This proves that HB is equivalent to the fact that every bounded subset is a subset of a compact set. Clearly, I am doing it on a metric space, only then this makes sense. As pointed out OP seems to understand this equivalence and hence is irrelevant.
Heine-Borel Property:
A metric space $(X, d)$ is said to be Heine-Borel if any closed and bounded subset of it is compact.
You'd like to know the name of those spaces in which a bounded set is contained in a compact set (BIC).
We claim that this property is equivalent to the Heine-Borel (HB) Property.
- $(BIC\implies HB)$ Suppose a space $X$ is $BIC$. Let $B$ bounded subset of $X$. Because $X$ is $BIC$, $B \subseteq K$ where $K$ is compact. If $B$ is also closed, you have closed subset of a compact set which is compact. Hence the space is $HB$.

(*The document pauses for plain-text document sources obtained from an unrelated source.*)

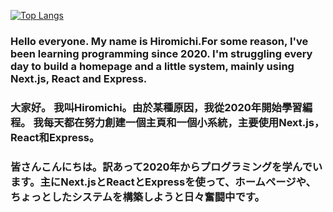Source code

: [![Top Langs](https://github-readme-stats.vercel.app/api/top-langs/?username=hiromichi-code&layout=compact&show_icons=true&theme=radical)](https://github.com/anuraghazra/github-readme-stats)
<br />

### Hello everyone. My name is Hiromichi.For some reason, I've been learning programming since 2020. I'm struggling every day to build a homepage and a little system, mainly using Next.js, React and Express.

### 大家好。 我叫Hiromichi。由於某種原因，我從2020年開始學習編程。 我每天都在努力創建一個主頁和一個小系統，主要使用Next.js，React和Express。

### 皆さんこんにちは。訳あって2020年からプログラミングを学んでいます。主にNext.jsとReactとExpressを使って、ホームページや、ちょっとしたシステムを構築しようと日々奮闘中です。

<!--
**hiromichi-code/hiromichi-code** is a ✨ _special_ ✨ repository because its `README.md` (this file) appears on your GitHub profile.

Here are some ideas to get you started:

- 🔭 I’m currently working on ...
- 🌱 I’m currently learning ...
- 👯 I’m looking to collaborate on ...
- 🤔 I’m looking for help with ...
- 💬 Ask me about ...
- 📫 How to reach me: ...
- 😄 Pronouns: ...
- ⚡ Fun fact: ...
-->
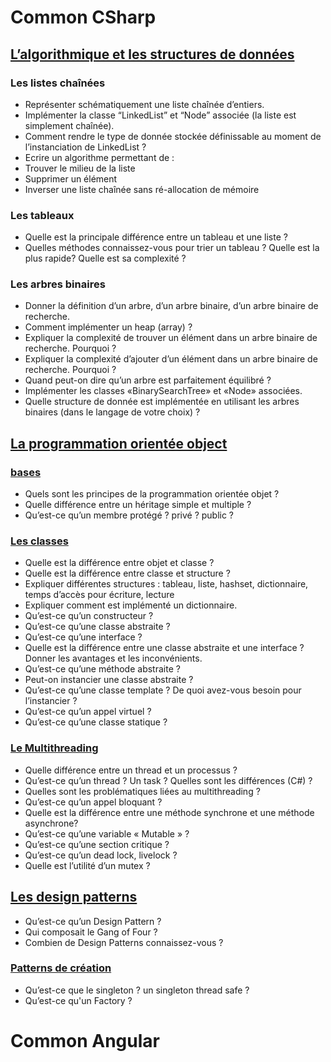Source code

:# Common CSharp

## [L’algorithmique et les structures de données](https://github.com/bduroule/MargoCommonCSharp/blob/main/AlgorithmAndDataStruct/README.md#lalgorithmique-et-les-structures-de-donne%CC%81es)

###  Les listes chaînées

- Représenter schématiquement une liste chaînée d’entiers.
- Implémenter la classe “LinkedList” et “Node” associée (la liste est simplement chaînée).
- Comment rendre le type de donnée stockée définissable au moment de l’instanciation de LinkedList ?
- Ecrire un algorithme permettant de :
- Trouver le milieu de la liste
- Supprimer un élément
- Inverser une liste chaînée sans ré-allocation de mémoire

### Les tableaux

- Quelle est la principale différence entre un tableau et une liste ?
- Quelles méthodes connaissez-vous pour trier un tableau ? Quelle est la plus rapide?
Quelle est sa complexité ?

### Les arbres binaires

- Donner la définition d’un arbre, d’un arbre binaire, d’un arbre binaire de recherche.
- Comment implémenter un heap (array) ?
- Expliquer la complexité de trouver un élément dans un arbre binaire de recherche. Pourquoi ?
- Expliquer la complexité d’ajouter d’un élément dans un arbre binaire de recherche. Pourquoi ?
- Quand peut-on dire qu’un arbre est parfaitement équilibré ?
- Implémenter les classes «BinarySearchTree» et «Node» associées.
- Quelle structure de donnée est implémentée en utilisant les arbres binaires (dans le langage de votre choix) ?

## [La programmation orientée object](https://github.com/bduroule/MargoCommonCSharp/tree/main/OrientedObjectProgramation#la-programmation-oriente%CC%81e-object)

### [bases](https://github.com/bduroule/MargoCommonCSharp/tree/main/OrientedObjectProgramation#base)

- Quels sont les principes de la programmation orientée objet ?
- Quelle différence entre un héritage simple et multiple ?
- Qu’est-ce qu’un membre protégé ? privé ? public ?

### [Les classes](https://github.com/bduroule/MargoCommonCSharp/tree/main/OrientedObjectProgramation#les-classes)

- Quelle est la différence entre objet et classe ?
- Quelle est la différence entre classe et structure ?
- Expliquer différentes structures : tableau, liste, hashset, dictionnaire, temps d’accès pour écriture, lecture
- Expliquer comment est implémenté un dictionnaire.
- Qu’est-ce qu’un constructeur ?
- Qu’est-ce qu’une classe abstraite ?
- Qu’est-ce qu’une interface ?
- Quelle est la différence entre une classe abstraite et une interface ? Donner les avantages et les inconvénients.
- Qu’est-ce qu’une méthode abstraite ? 
- Peut-on instancier une classe abstraite ?
- Qu’est-ce qu’une classe template ? De quoi avez-vous besoin pour l’instancier ?
- Qu’est-ce qu’un appel virtuel ?
- Qu’est-ce qu’une classe statique ?
 
### [Le Multithreading](https://github.com/bduroule/MargoCommonCSharp/tree/main/OrientedObjectProgramation#le-multithreading)

-   Quelle différence entre un thread et un processus ?
-   Qu’est-ce qu’un thread ? Un task ? Quelles sont les différences (C#) ?
-   Quelles sont les problématiques liées au multithreading ?
-   Qu’est-ce qu’un appel bloquant ?
-   Quelle est la différence entre une méthode synchrone et une méthode asynchrone?
-   Qu’est-ce qu’une variable « Mutable » ?
-   Qu’est-ce qu’une section critique ?
-   Qu’est-ce qu’un dead lock, livelock ?
-   Quelle est l’utilité d’un mutex ?

## [Les design patterns](https://github.com/bduroule/MargoCommonCSharp/tree/main/OrientedObjectProgramation/DesignPatern#les-design-patterns)

-   Qu’est-ce qu’un Design Pattern ?
-   Qui composait le Gang of Four ?
-   Combien de Design Patterns connaissez-vous ?

### [Patterns de création](https://github.com/bduroule/MargoCommonCSharp/tree/main/OrientedObjectProgramation/DesignPatern/creationPatern#disigne-pattern-de-cr%C3%A9ation)

-  Qu’est-ce que le singleton ? un singleton thread safe ?
- Qu’est-ce qu'un Factory ?

# Common Angular
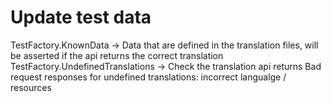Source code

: ﻿# Update test data
TestFactory.KnownData -> Data that are defined in the translation files, will be asserted if the api returns the correct translation
TestFactory.UndefinedTranslations -> Check the translation api returns Bad request responses for undefined translations: incorrect langualge / resources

- $(HB \implies BIC)$ Let $B$ bounded subset of $X$ that has $HB$. We need to find a compact subset $K$ such that $B \subseteq K$. Then the closure, $\bar B$ is closed and bounded, hence compact, because of $HB$ property and note that $B \subseteq \bar B$. Hence, $X$ is $BIC$.
So, we can as well call these Heine-Borel spaces.
In fact, another characterisation of Heine Borel spaces is that, bounded sets are also totally bounded.